Minecraft creator Markus Persson (a.k.a. ‘Notch’) has announced sparse details on a new game he is working on with Swedish indie-game development house Mojang. Some details of the game were made available as an April fool’s joke, but it turns out the game, but not “Mars Effect” name, is real. The game, called 0x10c, will be science fiction, with spaceships, space battles, and a fully working computer system.
Writing on the game’s new website, Notch outlines the basics of how the game will be released:
The game is still extremely early in development, but like we did with Minecraft, we expect to release it early and let the players help me shape the game as it grows.
The cost of the game is still undecided, but it’s likely there will be a monthly fee for joining the Multiverse as we are going to emulate all computers and physics even when players aren’t logged in. Single player won’t have any recurring fees.

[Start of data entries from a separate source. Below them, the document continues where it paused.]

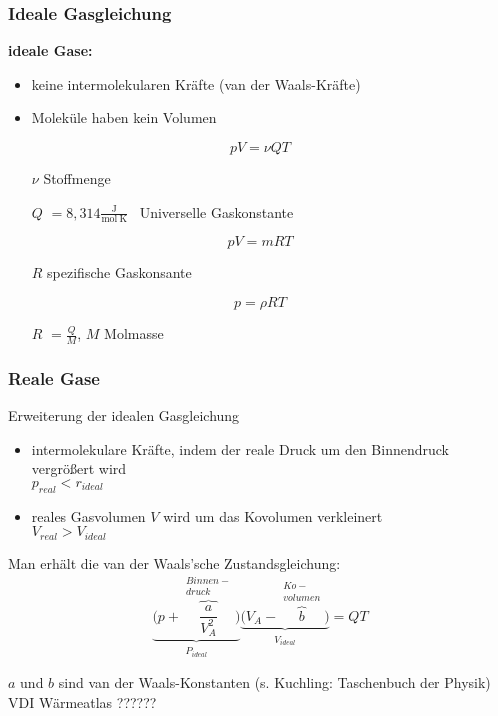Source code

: \documentclass[10pt,a4paper]{article}
\begin{document}
\subsubsection{Ideale Gasgleichung}

\textbf{ideale Gase:}
\begin{itemize}
\item keine intermolekularen Kräfte (van der Waals-Kräfte)
\item Moleküle haben kein Volumen
\end{itemize}

\[p V = \nu Q T\]

\begin{itemize}
\item[$\nu$] Stoffmenge
\item[$Q$] $= 8,314 \frac{\text{J}}{\text{mol}~\text{K}}$ ~Universelle Gaskonstante
\end{itemize}

\[p V = m R T\]
\begin{itemize}
\item[$R$] spezifische Gaskonsante
\end{itemize}

\[p = \rho R T\]
\begin{itemize}
\item[$R$] $= \frac{Q}{M}$, $M$ Molmasse
\end{itemize}

\subsubsection{Reale Gase}

Erweiterung der idealen Gasgleichung
\begin{itemize}
\item intermolekulare Kräfte, indem der reale Druck um den Binnendruck vergrößert wird \\
$p_{real} < r_{ideal}$
\item reales Gasvolumen $V$ wird um das Kovolumen verkleinert \\
$V_{real} > V_{ideal}$
\end{itemize}
Man erhält die van der Waals'sche Zustandsgleichung:
\[
\underbrace{\Big( p + \overbrace{\frac{a}{V_A^2}}^{\substack{Binnen-\\druck}} \Big)}_{\substack{P_{ideal}}} \underbrace{\big( V_A - \overbrace{b}^{\substack{Ko-\\volumen}} \big)}_{\substack{V_{ideal}}} = QT
\]

$a$ und $b$ sind van der Waals-Konstanten (s. Kuchling: Taschenbuch der Physik) VDI Wärmeatlas ??????
\end{document}
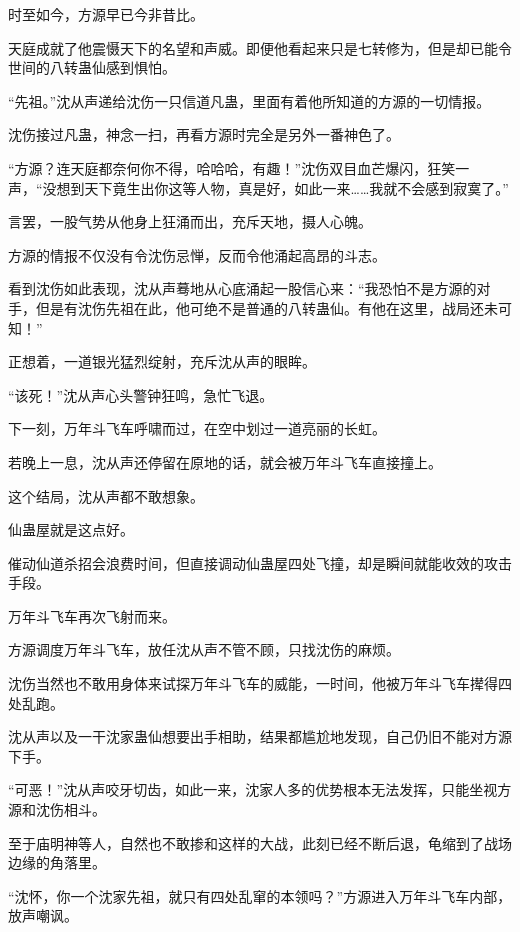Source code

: 
\begin{this_body}

时至如今，方源早已今非昔比。

天庭成就了他震慑天下的名望和声威。即便他看起来只是七转修为，但是却已能令世间的八转蛊仙感到惧怕。

“先祖。”沈从声递给沈伤一只信道凡蛊，里面有着他所知道的方源的一切情报。

沈伤接过凡蛊，神念一扫，再看方源时完全是另外一番神色了。

“方源？连天庭都奈何你不得，哈哈哈，有趣！”沈伤双目血芒爆闪，狂笑一声，“没想到天下竟生出你这等人物，真是好，如此一来……我就不会感到寂寞了。”

言罢，一股气势从他身上狂涌而出，充斥天地，摄人心魄。

方源的情报不仅没有令沈伤忌惮，反而令他涌起高昂的斗志。

看到沈伤如此表现，沈从声蓦地从心底涌起一股信心来：“我恐怕不是方源的对手，但是有沈伤先祖在此，他可绝不是普通的八转蛊仙。有他在这里，战局还未可知！”

正想着，一道银光猛烈绽射，充斥沈从声的眼眸。

“该死！”沈从声心头警钟狂鸣，急忙飞退。

下一刻，万年斗飞车呼啸而过，在空中划过一道亮丽的长虹。

若晚上一息，沈从声还停留在原地的话，就会被万年斗飞车直接撞上。

这个结局，沈从声都不敢想象。

仙蛊屋就是这点好。

催动仙道杀招会浪费时间，但直接调动仙蛊屋四处飞撞，却是瞬间就能收效的攻击手段。

万年斗飞车再次飞射而来。

方源调度万年斗飞车，放任沈从声不管不顾，只找沈伤的麻烦。

沈伤当然也不敢用身体来试探万年斗飞车的威能，一时间，他被万年斗飞车撵得四处乱跑。

沈从声以及一干沈家蛊仙想要出手相助，结果都尴尬地发现，自己仍旧不能对方源下手。

“可恶！”沈从声咬牙切齿，如此一来，沈家人多的优势根本无法发挥，只能坐视方源和沈伤相斗。

至于庙明神等人，自然也不敢掺和这样的大战，此刻已经不断后退，龟缩到了战场边缘的角落里。

“沈怀，你一个沈家先祖，就只有四处乱窜的本领吗？”方源进入万年斗飞车内部，放声嘲讽。


\end{this_body}
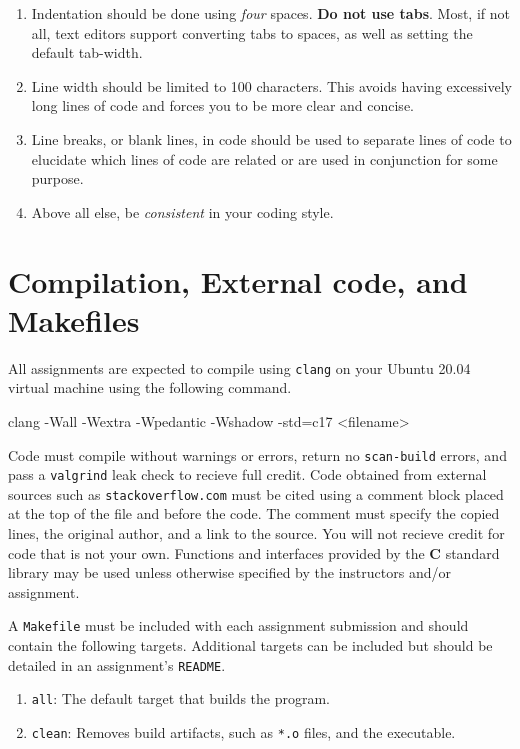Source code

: \documentclass[11pt]{article}
\begin{document}
\begin{enumerate}
  \item Indentation should be done using \emph{four} spaces. \textbf{Do not use tabs}.
    Most, if not all, text editors support converting tabs to spaces, as well as
    setting the default tab-width.

  \item Line width should be limited to 100 characters. This avoids having
    excessively long lines of code and forces you to be more clear and concise.

  \item Line breaks, or blank lines, in code should be used to separate lines of
    code to elucidate which lines of code are related or are used in conjunction
    for some purpose.

  \item Above all else, be \emph{consistent} in your coding style.
\end{enumerate}


\section{Compilation, External code, and Makefiles}

All assignments are expected to compile using \texttt{clang} on your Ubuntu
20.04 virtual machine using the following command. 

\begin{codelisting}{}
clang -Wall -Wextra -Wpedantic -Wshadow -std=c17 <filename>
\end{codelisting}

\noindent Code must compile without warnings or errors, return no
\texttt{scan-build} errors, and pass a \texttt{valgrind} leak check to recieve
full credit.
Code obtained from external sources such as \texttt{stackoverflow.com} must be
cited using a comment block placed at the top of the file and before the code. The comment must specify
the copied lines, the original author, and a link to the source. You will not
recieve credit for code that is not your own. Functions and interfaces provided
by the \textbf{C} standard library may be used unless otherwise specified by the
instructors and/or assignment.

A \texttt{Makefile} must be included with each assignment submission and should
contain the following targets.  Additional targets can be included but should be
detailed in an assignment's \texttt{README}.
\begin{enumerate}
  \item \texttt{all}: The default target that builds the program.
  \item \texttt{clean}: Removes build artifacts, such as \texttt{*.o} files, and the executable.
\end{enumerate}
\end{document}
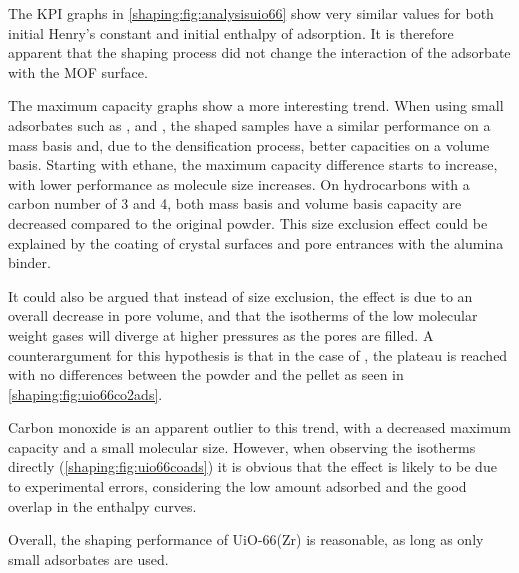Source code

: The \gls{KPI} graphs in \autoref{shaping:fig:analysisuio66} show very
similar values for both initial Henry's constant and initial
enthalpy of adsorption. It is therefore apparent that the shaping process
did not change the interaction of the adsorbate with the \gls{MOF} surface.

The maximum capacity graphs show a more interesting trend.
When using small adsorbates such as ,  and ,
the shaped samples have a similar performance on a mass basis and,
due to the densification process, better capacities on a volume
basis. Starting with ethane, the maximum capacity difference starts
to increase, with lower performance as molecule size increases.
On hydrocarbons with a carbon number of 3 and 4, both mass basis and
volume basis capacity are decreased compared to the original powder.
This size exclusion effect could be explained by the coating of
crystal surfaces and pore entrances with the alumina binder.

It could also be argued that instead of size exclusion, the effect is due to
an overall decrease in pore volume, and that the isotherms of the
low molecular weight gases will diverge at higher pressures
as the pores are filled. A counterargument for this hypothesis is that
in the case of , the plateau is reached with no differences
between the powder and the pellet as seen
in \autoref{shaping:fig:uio66co2ads}.

Carbon monoxide is an apparent outlier to this trend, with a
decreased maximum capacity and a small molecular size.
However, when observing the isotherms directly
(\autoref{shaping:fig:uio66coads}) it is obvious that the effect is
likely to be due to experimental errors, considering
the low amount adsorbed and the good overlap in the enthalpy
curves.

Overall, the shaping performance of UiO-66(Zr) is
reasonable, as long as only small adsorbates are used.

The game will be set in a parallel universe where the space race of the 20th century never ended and it became possible for people to put themselves out using a “deep sleep cell.” A computer glitch causes the sleep to last too long, and players wake up in the year 281,474,976,712,644. The alien world players will inhabit is near its end and is dominated by massive black holes.
Notch states that he wants to use “hard science fiction” for 0x10c, meaning he wants the setting to use science with a plausible theoretical baisis. In fact, he stated he wants experts to call him out and make corrections. He does concede, though, that it will probably be necessary to allow players a way to travel faster than the speed of light.
The game will feature space battles against against AI or other players, random encounters, landing on planets, “lots” of engineering, mining, trading, looting, and…duct tape. Players will be able to play on their own or connect with other players using “the multiverse.” Each ship in the game will be equipped with a generator with a fixed wattage, limiting the number of things the ship can do at once.
Following in the steps of Minecraft’s sandbox gameplay that allowed for such diverse creativity, the computer in the game is emulated, meaning users can program the 16 bit CPU any way they choose. This should make 0x10c a fantastic and eclectic creative space.
Notch also took to Twitter after his announcement, answering some questions the site left hanging:
@douglettx yes. And I won’t stop viruses, the players will have to do that themselves.
@notch You sir, are brilliant. I never realised just how badly I wanted to program the main computer of my own starship. What’re I/O specs?
@ignifluous I haven’t gotten that far yet. Thinking memory mapped message queue, maybe.